We can always choose to hold one another in regard, irrespective of our differing views. In the situation I shared above, I am learning to trust that the outcome will be guided by the process, one that I wish to be about openness in communication, respect for one another, and love for all.

May all our relationships move towards the level of harmony, love and truth that is our natural way.

By Stephen Gammack, Sydney, Australia

Related Reading:
The importance of expressing truth
Self-care: Expressing how you feel
How do you have communication without reaction?

482 thoughts on “I Respectfully Disagree

  1. Despite some very well-meaning and passionate, caring people, our current models of society are built on the foundation of our past. Changes seem to come from the same thinking that seeded the problems in the first place. It seems like we need to come to a stop, take lots of steps back and see it with fresh eyes. In that we need to take a close look at ourselves, as we are the starting point to what becomes ‘society’.

  2. It is interesting to ponder the difference between tolerating another’s differences of opinion and bringing more understanding to that difference of opinion.

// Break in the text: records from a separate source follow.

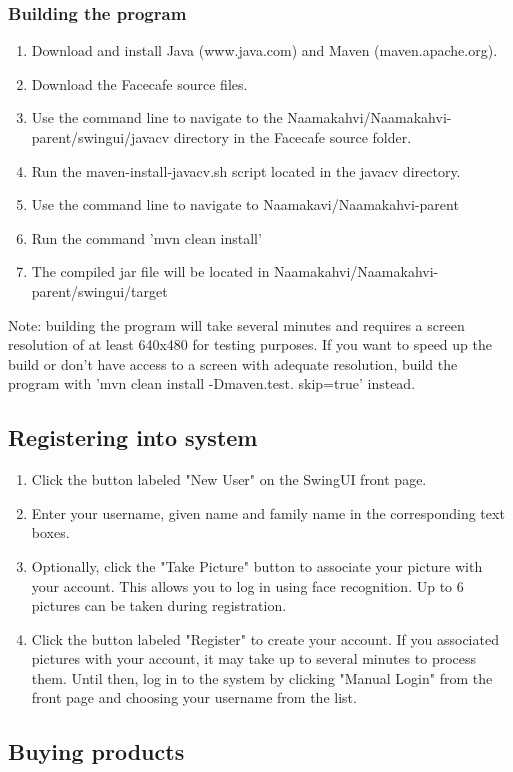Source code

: \documentclass[11pt]{article}
\begin{document}
\subsubsection*{Building the program}
\begin{enumerate}
\item{Download and install Java (www.java.com) and 
Maven (maven.apache.org).}
\item{Download the Facecafe source files.}
\item{Use the command line to navigate to the Naamakahvi/Naamakahvi-parent/swingui/javacv
directory in the Facecafe source folder.}
\item{Run the maven-install-javacv.sh script located in the javacv directory.}
\item{Use the command line to navigate to Naamakavi/Naamakahvi-parent}
\item{Run the command 'mvn clean install'}
\item{The compiled jar file will be located in Naamakahvi/Naamakahvi-parent/swingui/target}
\end{enumerate}
Note: building the program will take several minutes and requires a screen resolution of at
least 640x480 for testing purposes. If you want to speed up the build or don't have access
to a screen with adequate resolution, build the program with 'mvn clean install -Dmaven.test.
skip=true' instead.
\subsection{Registering into system}
\begin{enumerate}
\item{Click the button labeled "New User" on the SwingUI front page.}
\item{Enter your username, given name and family name in the corresponding text boxes.}
\item{Optionally, click the "Take Picture" button to associate your picture with your account.
This allows you to log in using face recognition. Up to 6 pictures can be taken during
registration.}
\item{Click the button labeled "Register" to create your account. If you associated pictures
with your account, it may take up to several minutes to process them. Until then, log in to
the system by clicking "Manual Login" from the front page and choosing your username from
the list.}
\end{enumerate}
\subsection{Buying products}
\end{document}
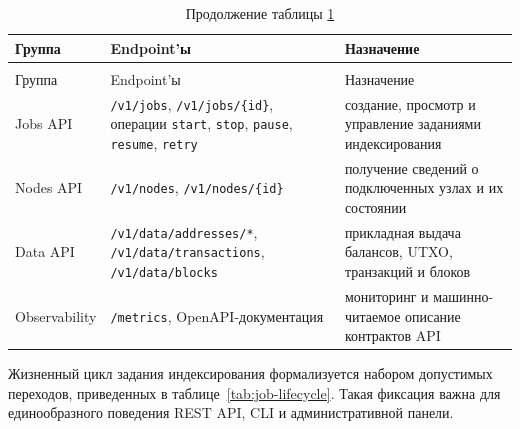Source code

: \begin{footnotesize}
\setlength{\tabcolsep}{3pt}
\begin{longtable}{|p{}|p{}|p{}|}
    \caption{Группы REST API системы}\label{tab:api-groups}\\ \hline
    Группа & Endpoint'ы & Назначение \\ \hline
    \endfirsthead
    \caption*{Продолжение таблицы \ref{tab:api-groups}}\\ \hline
    Группа & Endpoint'ы & Назначение \\ \hline
    \endhead
    \hline
    \endfoot
    \hline
    \endlastfoot
    Jobs API &
    \texttt{/v1/jobs}, \texttt{/v1/jobs/\{id\}}, операции \texttt{start}, \texttt{stop}, \texttt{pause}, \texttt{resume}, \texttt{retry} &
    создание, просмотр и управление заданиями индексирования \\ \hline
    Nodes API &
    \texttt{/v1/nodes}, \texttt{/v1/nodes/\{id\}} &
    получение сведений о подключенных узлах и их состоянии \\ \hline
    Data API &
    \texttt{/v1/data/addresses/*}, \texttt{/v1/data/transactions}, \texttt{/v1/data/blocks} &
    прикладная выдача балансов, UTXO, транзакций и блоков \\ \hline
    Observability &
    \texttt{/metrics}, OpenAPI-документация &
    мониторинг и машинно-читаемое описание контрактов API \\ \hline
\end{longtable}
\end{footnotesize}

Жизненный цикл задания индексирования формализуется набором допустимых
переходов, приведенных в таблице~\ref{tab:job-lifecycle}. Такая фиксация важна
для единообразного поведения REST API, CLI и административной панели.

  3. I love this blog, it feels so confirming that we really don’t need to lock horns so much in life, just know what we feel, hold it and without confrontation we can in the main just get on with living our own knowing around those who have for now at least a different view.

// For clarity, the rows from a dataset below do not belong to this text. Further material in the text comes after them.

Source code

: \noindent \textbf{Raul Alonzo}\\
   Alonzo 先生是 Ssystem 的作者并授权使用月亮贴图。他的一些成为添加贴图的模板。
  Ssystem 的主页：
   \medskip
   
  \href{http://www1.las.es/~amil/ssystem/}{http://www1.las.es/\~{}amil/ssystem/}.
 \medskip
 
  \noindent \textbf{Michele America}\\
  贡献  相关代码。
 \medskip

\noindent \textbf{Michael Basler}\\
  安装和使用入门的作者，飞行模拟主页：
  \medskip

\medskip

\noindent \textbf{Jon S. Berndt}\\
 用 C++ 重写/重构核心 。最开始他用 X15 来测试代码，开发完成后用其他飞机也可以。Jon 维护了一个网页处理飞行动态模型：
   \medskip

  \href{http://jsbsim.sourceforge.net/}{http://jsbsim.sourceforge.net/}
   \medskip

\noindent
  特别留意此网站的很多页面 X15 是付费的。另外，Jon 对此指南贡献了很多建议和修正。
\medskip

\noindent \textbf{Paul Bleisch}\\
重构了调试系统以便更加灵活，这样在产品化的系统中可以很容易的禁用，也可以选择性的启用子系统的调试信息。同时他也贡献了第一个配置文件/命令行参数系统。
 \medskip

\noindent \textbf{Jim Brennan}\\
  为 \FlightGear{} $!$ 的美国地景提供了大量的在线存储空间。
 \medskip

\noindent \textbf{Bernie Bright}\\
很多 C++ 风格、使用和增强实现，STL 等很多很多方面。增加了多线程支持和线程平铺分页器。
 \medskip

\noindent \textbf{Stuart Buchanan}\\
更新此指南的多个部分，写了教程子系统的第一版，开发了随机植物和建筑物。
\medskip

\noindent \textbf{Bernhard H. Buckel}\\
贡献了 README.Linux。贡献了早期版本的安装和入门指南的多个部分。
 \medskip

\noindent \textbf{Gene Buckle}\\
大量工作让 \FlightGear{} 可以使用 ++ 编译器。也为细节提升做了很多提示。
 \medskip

  4. When we know there is no right or wrong, we don’t have to convince anyone of our opinion and can respectfully agree to disagree, knowing we are all where we need to be to evolve at our own pace.

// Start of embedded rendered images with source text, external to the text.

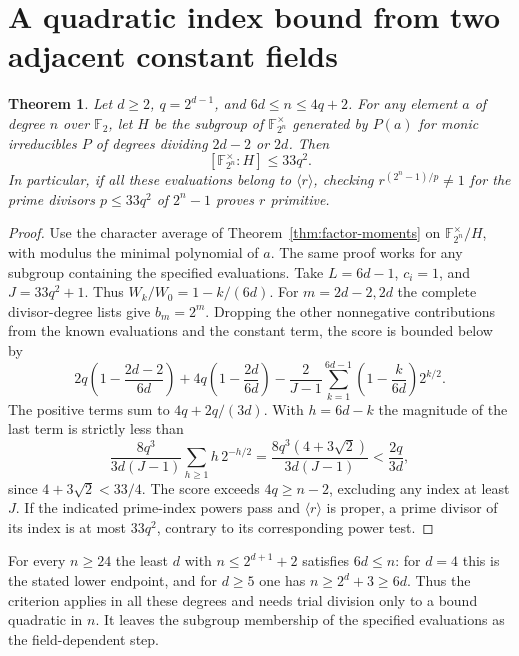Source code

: \documentclass[11pt]{article}
\newtheorem{theorem}{Theorem}
\begin{document}
\section{A quadratic index bound from two adjacent constant fields}
\label{sec:two-constant-fields}
\begin{theorem}
Let \(d\ge2\), \(q=2^{d-1}\), and \(6d\le n\le4q+2\).
For any element \(a\) of degree \(n\) over \(\mathbb F_2\), let \(H\)
be the subgroup of \(\mathbb F_{2^n}^\times\) generated by \(P(a)\)
for monic irreducibles \(P\) of degrees dividing \(2d-2\) or \(2d\).
Then
\[
                   [\mathbb F_{2^n}^\times:H]\le33q^2 .
\]
In particular, if all these evaluations belong to \(\langle r\rangle\),
checking \(r^{(2^n-1)/p}\ne1\) for the prime divisors
\(p\le33q^2\) of \(2^n-1\) proves \(r\) primitive.
\end{theorem}
\begin{proof}
Use the character average of Theorem~\ref{thm:factor-moments} on
\(\mathbb F_{2^n}^\times/H\), with modulus the minimal polynomial of
\(a\). The same proof works for any subgroup containing the specified
evaluations. Take \(L=6d-1\), \(c_i=1\), and \(J=33q^2+1\).
Thus \(W_k/W_0=1-k/(6d)\).
For \(m=2d-2,2d\) the complete divisor-degree lists give
\(b_m=2^m\). Dropping the other nonnegative contributions from the
known evaluations and the constant term, the score is bounded below by
\[
 2q\left(1-\frac{2d-2}{6d}\right)
 +4q\left(1-\frac{2d}{6d}\right)
 -\frac{2}{J-1}\sum_{k=1}^{6d-1}\left(1-\frac{k}{6d}\right)2^{k/2}.
\]
The positive terms sum to \(4q+2q/(3d)\). With \(h=6d-k\) the
magnitude of the last term is strictly less than
\[
 \frac{8q^3}{3d(J-1)}\sum_{h\ge1}h\,2^{-h/2}
 =\frac{8q^3(4+3\sqrt2)}{3d(J-1)}<\frac{2q}{3d},
\]
since \(4+3\sqrt2<33/4\). The score exceeds \(4q\ge n-2\), excluding
any index at least \(J\). If the indicated prime-index powers pass
and \(\langle r\rangle\) is proper, a prime divisor of its index is
at most \(33q^2\), contrary to its corresponding power test.
\end{proof}
For every \(n\ge24\) the least \(d\) with \(n\le2^{d+1}+2\) satisfies
\(6d\le n\): for \(d=4\) this is the stated lower endpoint, and
for \(d\ge5\) one has \(n\ge2^d+3\ge6d\).
Thus the criterion applies in all these degrees and needs trial
division only to a bound quadratic in \(n\). It leaves the subgroup
membership of the specified evaluations as the field-dependent step.
\end{document}
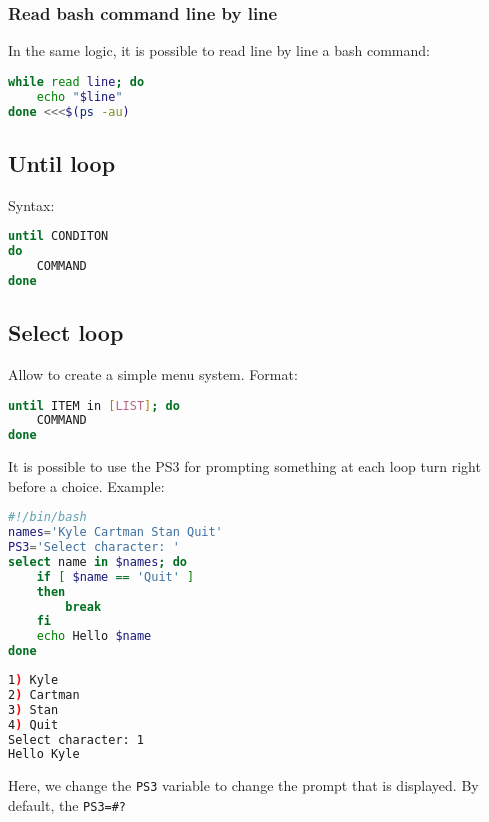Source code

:\documentclass{article}
\newcommand{\inlinecode}[1]{\colorbox{backcolour}{\footnotesize{\texttt{#1}}}}
\begin{document}
\subsubsection{Read bash command line by line}

In the same logic, it is possible to read line by line a bash command:

\begin{lstlisting}[style=command, language=bash]
while read line; do
    echo "$line"
done <<<$(ps -au)
\end{lstlisting}

\subsection{Until loop}

Syntax:

\begin{lstlisting}[style=command, language=bash]
until CONDITON
do
    COMMAND
done
\end{lstlisting}

\subsection{Select loop}

Allow to create a simple menu system. Format:

\begin{lstlisting}[style=command, language=bash]
until ITEM in [LIST]; do
    COMMAND
done
\end{lstlisting}

It is possible to use the PS3 for prompting something at each loop turn right before a choice. Example:

\begin{paracol}{2}

	\begin{lstlisting}[style=command, language=bash]
#!/bin/bash
names='Kyle Cartman Stan Quit'
PS3='Select character: '
select name in $names; do
    if [ $name == 'Quit' ]
    then
        break
    fi
    echo Hello $name
done
\end{lstlisting}

	\switchcolumn

	\begin{lstlisting}[style=terminal, language=bash]
1) Kyle
2) Cartman
3) Stan
4) Quit
Select character: 1
Hello Kyle
\end{lstlisting}

\end{paracol}
Here, we change the \inlinecode{PS3} variable to change the prompt that is displayed. By default, the \inlinecode{PS3=\#?}
\end{document}
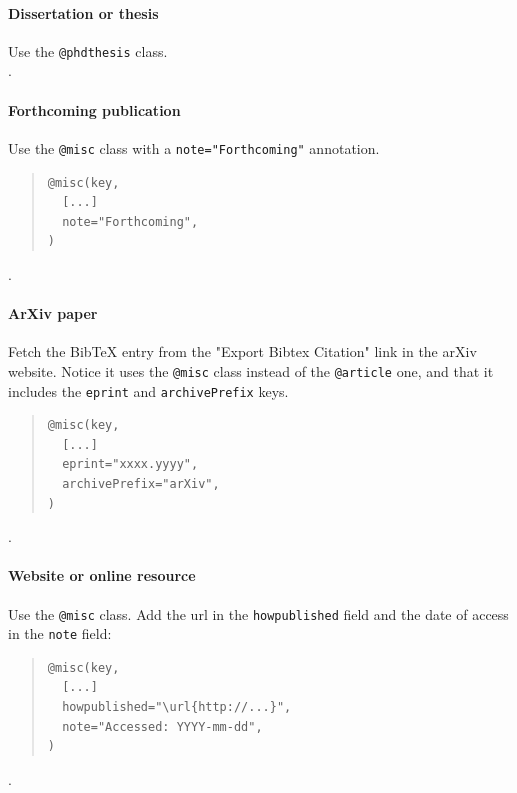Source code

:\paragraph{Dissertation or thesis~\nocite{c:79}} Use the \texttt{@phdthesis} class.\\[.2em]
.

\paragraph{Forthcoming publication~\nocite{c:21}} Use the \texttt{@misc} class with a \texttt{note="Forthcoming"} annotation.
\begin{quote}
\begin{footnotesize}
\begin{verbatim}
@misc(key,
  [...]
  note="Forthcoming",
)
\end{verbatim}
\end{footnotesize}
\end{quote}
.

\paragraph{ArXiv paper~\nocite{c:22}} Fetch the BibTeX entry from the "Export Bibtex Citation" link in the arXiv website. Notice it uses the \texttt{@misc} class instead of the \texttt{@article} one, and that it includes the \texttt{eprint} and \texttt{archivePrefix} keys.
\begin{quote}
\begin{footnotesize}
\begin{verbatim}
@misc(key,
  [...]
  eprint="xxxx.yyyy",
  archivePrefix="arXiv",
)
\end{verbatim}
\end{footnotesize}
\end{quote}
.

\paragraph{Website or online resource~\nocite{c:23}} Use the \texttt{@misc} class. Add the url in the \texttt{howpublished} field and the date of access in the \texttt{note} field:
\begin{quote}
\begin{footnotesize}
\begin{verbatim}
@misc(key,
  [...]
  howpublished="\url{http://...}",
  note="Accessed: YYYY-mm-dd",
)
\end{verbatim}
\end{footnotesize}
\end{quote}
.

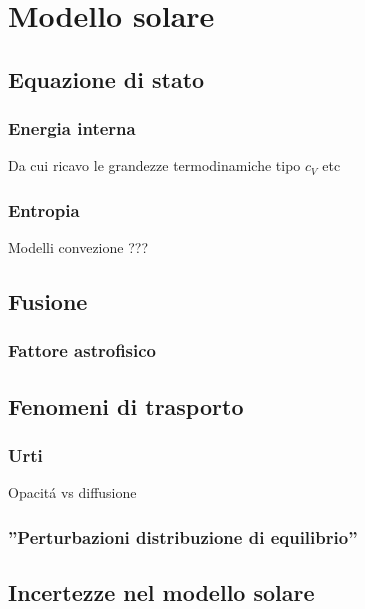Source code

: \documentclass[../main.tex]{subfiles}
\begin{document}
\chapter{Modello solare}

\begin{refsection}
\nocite{*}
\begingroup
\let\clearpage\relax
\printbibliography
\endgroup

\section{Equazione di stato}

\subsection{Energia interna}

Da cui ricavo le grandezze termodinamiche tipo $c_V$ etc

\subsection{Entropia}

Modelli convezione ???

\section{Fusione}

\subsection{Fattore astrofisico}

\section{Fenomeni di trasporto}

\subsection{Urti}

Opacit\'a vs diffusione

\subsection{''Perturbazioni distribuzione di equilibrio''}


\section{Incertezze nel modello solare}


\end{refsection}
\end{document}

  5. Yes I agree that if we simply and honestly express what we feel is true for us without need to be right or for someone else to agree then we are leaving people to be free and not imposed on. If we all did this then eventually the unified truth will come to the surface as a way forward for all.

  6. Whenever people complain and dramatise about trivial things, I always remember just where our society is at in terms of health and sanity. And it amazes me how we can distract ourselves from that massive picture just for the tiniest little thing that doesn’t fit our picture.

  7. When our bodies understand how our deepening connection brings more awareness then we learn that in life we can be in Humble-Appreciate-ive-ness of who we are and thus responding to every situation with-out any judgement on our-self or others becomes normal.

  8. I wonder if we have been out of kilter for a long time.

    For example, of those who are 50-55 years old in the US, some 80% have been either obese or smoking or both either in the past or now and this number has been stable in the 1970s. In the past it was more people smoking, now it is more people being obese but to me both are highly damaging actions against ourselves – engaged in by 80%! of the population.

  9. A different viewpoint is frequently attacked. There is no acceptance of others points of view or a Normal point of view so to speak, because that questions whether we have foolishly accepted things rather than allowing ourselves to venture deeper, to be more love and share more intimacy.

  10. When I hear or read about what stresses nurses out, it often isn’t the patients or the workload. It’s the relationships with the other nurses that is the greatest stress in the workplace. This is what makes many nurses want to leave the profession, go part time or work nights, or have to drag themselves to work. So, the connection between wellbeing and relationships is very clear and known (perhaps unconsciously) by us all. We don’t mind working hard when there is support and care for each other.

  11. There is so much opportunity to develop and deepen our understanding of anything when we are willing to accept that others may have a different view to the ones we have.

  12. When we get ourselves out of the way and work for a common purpose, we each have a different angle of the same one truth to bring to a situation and that is a delight.